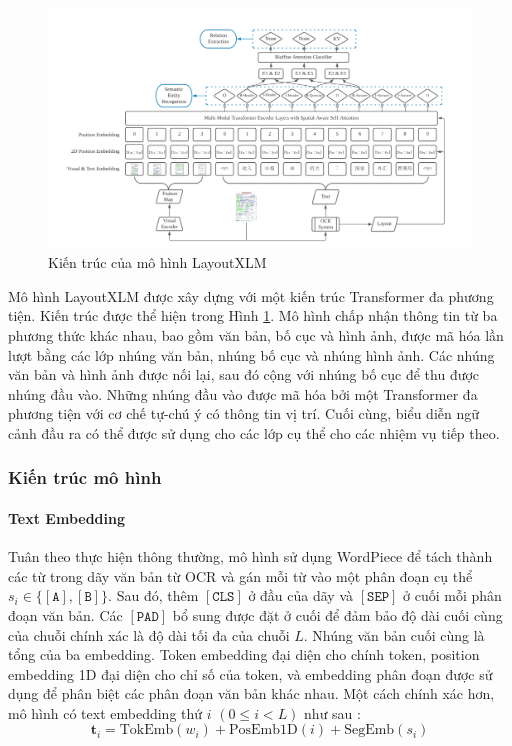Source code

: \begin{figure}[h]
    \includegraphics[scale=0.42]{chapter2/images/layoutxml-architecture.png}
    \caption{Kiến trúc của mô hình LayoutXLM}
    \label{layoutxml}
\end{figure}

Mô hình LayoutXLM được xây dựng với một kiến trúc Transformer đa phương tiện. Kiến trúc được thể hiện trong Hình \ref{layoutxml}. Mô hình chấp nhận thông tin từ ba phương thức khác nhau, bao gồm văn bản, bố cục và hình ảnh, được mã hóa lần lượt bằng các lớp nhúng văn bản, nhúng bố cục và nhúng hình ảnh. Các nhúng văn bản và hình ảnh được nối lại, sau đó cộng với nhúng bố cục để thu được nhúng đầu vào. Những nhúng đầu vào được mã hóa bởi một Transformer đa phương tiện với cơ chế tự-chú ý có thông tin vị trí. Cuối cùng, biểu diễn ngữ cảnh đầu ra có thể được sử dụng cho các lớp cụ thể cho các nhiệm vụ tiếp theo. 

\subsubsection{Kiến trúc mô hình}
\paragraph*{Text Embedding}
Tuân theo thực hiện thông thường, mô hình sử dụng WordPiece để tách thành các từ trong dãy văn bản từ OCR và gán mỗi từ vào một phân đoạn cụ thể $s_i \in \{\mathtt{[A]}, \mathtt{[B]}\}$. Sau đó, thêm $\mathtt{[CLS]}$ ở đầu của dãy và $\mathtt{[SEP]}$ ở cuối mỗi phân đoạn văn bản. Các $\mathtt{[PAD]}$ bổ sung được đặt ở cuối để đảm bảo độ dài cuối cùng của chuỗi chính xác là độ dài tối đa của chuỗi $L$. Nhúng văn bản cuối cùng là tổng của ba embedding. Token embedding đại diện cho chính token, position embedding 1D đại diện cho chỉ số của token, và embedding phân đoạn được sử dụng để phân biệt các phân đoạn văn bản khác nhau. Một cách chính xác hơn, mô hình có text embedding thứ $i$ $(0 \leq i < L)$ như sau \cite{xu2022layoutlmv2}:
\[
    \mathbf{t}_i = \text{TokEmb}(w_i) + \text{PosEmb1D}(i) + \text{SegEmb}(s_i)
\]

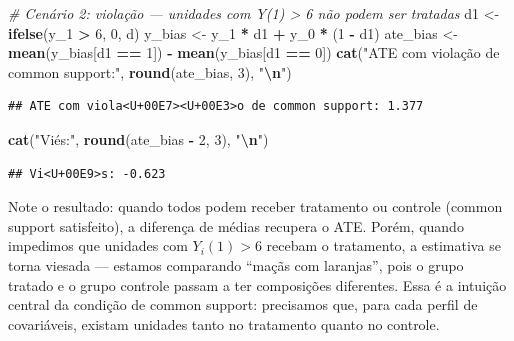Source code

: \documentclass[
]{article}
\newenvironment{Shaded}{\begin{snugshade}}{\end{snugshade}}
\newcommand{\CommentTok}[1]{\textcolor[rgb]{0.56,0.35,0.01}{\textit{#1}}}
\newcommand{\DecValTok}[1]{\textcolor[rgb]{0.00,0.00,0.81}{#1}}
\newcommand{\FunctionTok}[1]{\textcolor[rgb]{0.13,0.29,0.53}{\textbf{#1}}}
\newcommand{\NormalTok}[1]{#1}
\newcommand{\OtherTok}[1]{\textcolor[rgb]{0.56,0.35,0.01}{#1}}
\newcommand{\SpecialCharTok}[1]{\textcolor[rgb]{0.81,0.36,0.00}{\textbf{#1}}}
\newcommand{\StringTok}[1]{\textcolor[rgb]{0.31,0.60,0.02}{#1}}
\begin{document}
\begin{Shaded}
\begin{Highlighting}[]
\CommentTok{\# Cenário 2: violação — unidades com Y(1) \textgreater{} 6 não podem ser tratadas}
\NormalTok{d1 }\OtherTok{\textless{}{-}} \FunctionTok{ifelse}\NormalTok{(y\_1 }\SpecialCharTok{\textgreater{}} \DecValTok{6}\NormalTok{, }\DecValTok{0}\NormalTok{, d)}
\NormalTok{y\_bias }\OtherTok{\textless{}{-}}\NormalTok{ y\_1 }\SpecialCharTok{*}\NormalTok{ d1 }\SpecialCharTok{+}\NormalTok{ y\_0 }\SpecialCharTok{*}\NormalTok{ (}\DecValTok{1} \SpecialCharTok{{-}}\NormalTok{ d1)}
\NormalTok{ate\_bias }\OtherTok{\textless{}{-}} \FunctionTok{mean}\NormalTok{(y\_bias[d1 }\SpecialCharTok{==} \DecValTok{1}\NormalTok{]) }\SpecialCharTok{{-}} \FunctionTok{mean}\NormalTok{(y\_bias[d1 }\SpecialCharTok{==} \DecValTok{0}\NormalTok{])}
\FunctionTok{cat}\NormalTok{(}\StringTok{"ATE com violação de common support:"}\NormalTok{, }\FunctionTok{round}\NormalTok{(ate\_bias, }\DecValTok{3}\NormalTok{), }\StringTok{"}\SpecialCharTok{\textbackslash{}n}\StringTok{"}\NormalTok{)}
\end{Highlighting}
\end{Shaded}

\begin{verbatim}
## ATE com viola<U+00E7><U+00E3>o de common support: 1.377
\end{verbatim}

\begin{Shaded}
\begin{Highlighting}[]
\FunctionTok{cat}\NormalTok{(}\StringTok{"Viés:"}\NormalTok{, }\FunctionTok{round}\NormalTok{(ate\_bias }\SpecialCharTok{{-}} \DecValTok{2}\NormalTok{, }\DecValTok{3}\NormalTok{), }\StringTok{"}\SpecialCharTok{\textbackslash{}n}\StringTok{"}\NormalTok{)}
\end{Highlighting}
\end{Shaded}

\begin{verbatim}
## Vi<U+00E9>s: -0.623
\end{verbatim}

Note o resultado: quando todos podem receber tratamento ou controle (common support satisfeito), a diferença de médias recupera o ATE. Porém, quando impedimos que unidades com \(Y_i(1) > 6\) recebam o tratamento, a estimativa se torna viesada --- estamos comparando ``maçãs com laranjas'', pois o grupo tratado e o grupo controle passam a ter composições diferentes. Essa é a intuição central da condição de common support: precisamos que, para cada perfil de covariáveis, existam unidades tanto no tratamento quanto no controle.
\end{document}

+++

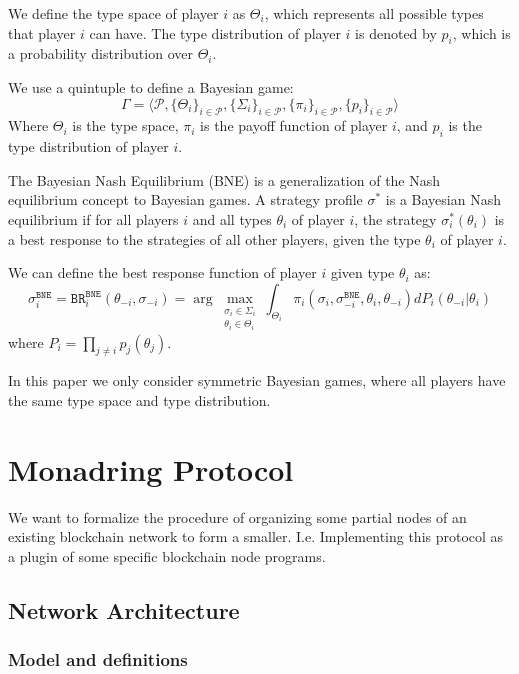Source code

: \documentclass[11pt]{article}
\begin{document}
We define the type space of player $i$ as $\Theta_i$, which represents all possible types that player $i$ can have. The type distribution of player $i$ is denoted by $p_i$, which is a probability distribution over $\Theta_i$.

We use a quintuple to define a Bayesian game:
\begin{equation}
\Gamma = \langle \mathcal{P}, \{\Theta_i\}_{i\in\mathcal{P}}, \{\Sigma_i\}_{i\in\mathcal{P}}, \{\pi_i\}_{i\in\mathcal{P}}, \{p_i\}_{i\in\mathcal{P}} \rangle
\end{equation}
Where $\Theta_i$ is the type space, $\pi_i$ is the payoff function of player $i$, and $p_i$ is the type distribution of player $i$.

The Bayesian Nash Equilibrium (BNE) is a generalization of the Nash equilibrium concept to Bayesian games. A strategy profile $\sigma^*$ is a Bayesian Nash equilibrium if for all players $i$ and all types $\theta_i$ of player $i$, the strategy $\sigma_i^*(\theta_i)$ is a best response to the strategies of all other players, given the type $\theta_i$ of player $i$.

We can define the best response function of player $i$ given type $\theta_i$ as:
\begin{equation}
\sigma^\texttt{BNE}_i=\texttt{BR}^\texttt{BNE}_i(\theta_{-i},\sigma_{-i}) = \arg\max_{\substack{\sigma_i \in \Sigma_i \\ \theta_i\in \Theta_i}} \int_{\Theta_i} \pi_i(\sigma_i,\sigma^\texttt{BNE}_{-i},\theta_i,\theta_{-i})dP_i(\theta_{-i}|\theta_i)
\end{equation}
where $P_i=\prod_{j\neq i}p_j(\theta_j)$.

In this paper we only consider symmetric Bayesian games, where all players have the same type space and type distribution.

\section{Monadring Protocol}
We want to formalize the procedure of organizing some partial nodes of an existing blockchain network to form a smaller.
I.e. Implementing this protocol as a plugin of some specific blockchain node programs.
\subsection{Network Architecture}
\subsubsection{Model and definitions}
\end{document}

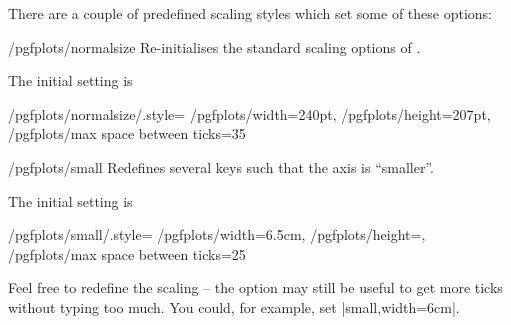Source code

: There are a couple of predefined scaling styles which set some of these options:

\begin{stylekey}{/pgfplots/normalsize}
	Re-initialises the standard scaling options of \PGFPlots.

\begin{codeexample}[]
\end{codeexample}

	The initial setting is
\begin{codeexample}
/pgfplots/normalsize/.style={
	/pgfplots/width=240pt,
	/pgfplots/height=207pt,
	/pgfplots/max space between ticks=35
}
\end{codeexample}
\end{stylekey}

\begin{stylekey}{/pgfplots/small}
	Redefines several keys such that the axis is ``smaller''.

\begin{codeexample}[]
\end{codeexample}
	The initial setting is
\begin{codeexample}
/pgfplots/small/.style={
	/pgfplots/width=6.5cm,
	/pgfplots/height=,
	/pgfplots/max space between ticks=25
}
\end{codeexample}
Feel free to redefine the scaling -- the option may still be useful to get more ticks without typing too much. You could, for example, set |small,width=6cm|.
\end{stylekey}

+++

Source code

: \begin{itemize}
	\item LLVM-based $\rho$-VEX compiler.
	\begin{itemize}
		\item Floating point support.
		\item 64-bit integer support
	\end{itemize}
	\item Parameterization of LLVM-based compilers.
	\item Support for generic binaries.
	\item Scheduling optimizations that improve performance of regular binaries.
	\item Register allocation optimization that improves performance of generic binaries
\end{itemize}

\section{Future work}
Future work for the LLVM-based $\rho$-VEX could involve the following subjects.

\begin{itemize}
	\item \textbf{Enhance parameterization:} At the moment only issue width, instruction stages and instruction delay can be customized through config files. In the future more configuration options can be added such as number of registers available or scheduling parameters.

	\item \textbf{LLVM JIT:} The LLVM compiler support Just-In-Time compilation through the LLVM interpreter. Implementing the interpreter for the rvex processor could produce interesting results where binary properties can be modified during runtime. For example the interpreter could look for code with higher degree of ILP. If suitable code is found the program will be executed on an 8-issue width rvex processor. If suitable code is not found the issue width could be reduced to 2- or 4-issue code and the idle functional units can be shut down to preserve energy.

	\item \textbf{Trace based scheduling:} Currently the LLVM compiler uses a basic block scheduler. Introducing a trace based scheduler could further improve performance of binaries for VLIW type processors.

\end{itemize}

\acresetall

+++

__WORK REQUEST__. Search term "between": return each line of the data that contains it.

__REPLY TO THE EXERCISE__.
	/pgfplots/max space between ticks=35
	/pgfplots/max space between ticks=25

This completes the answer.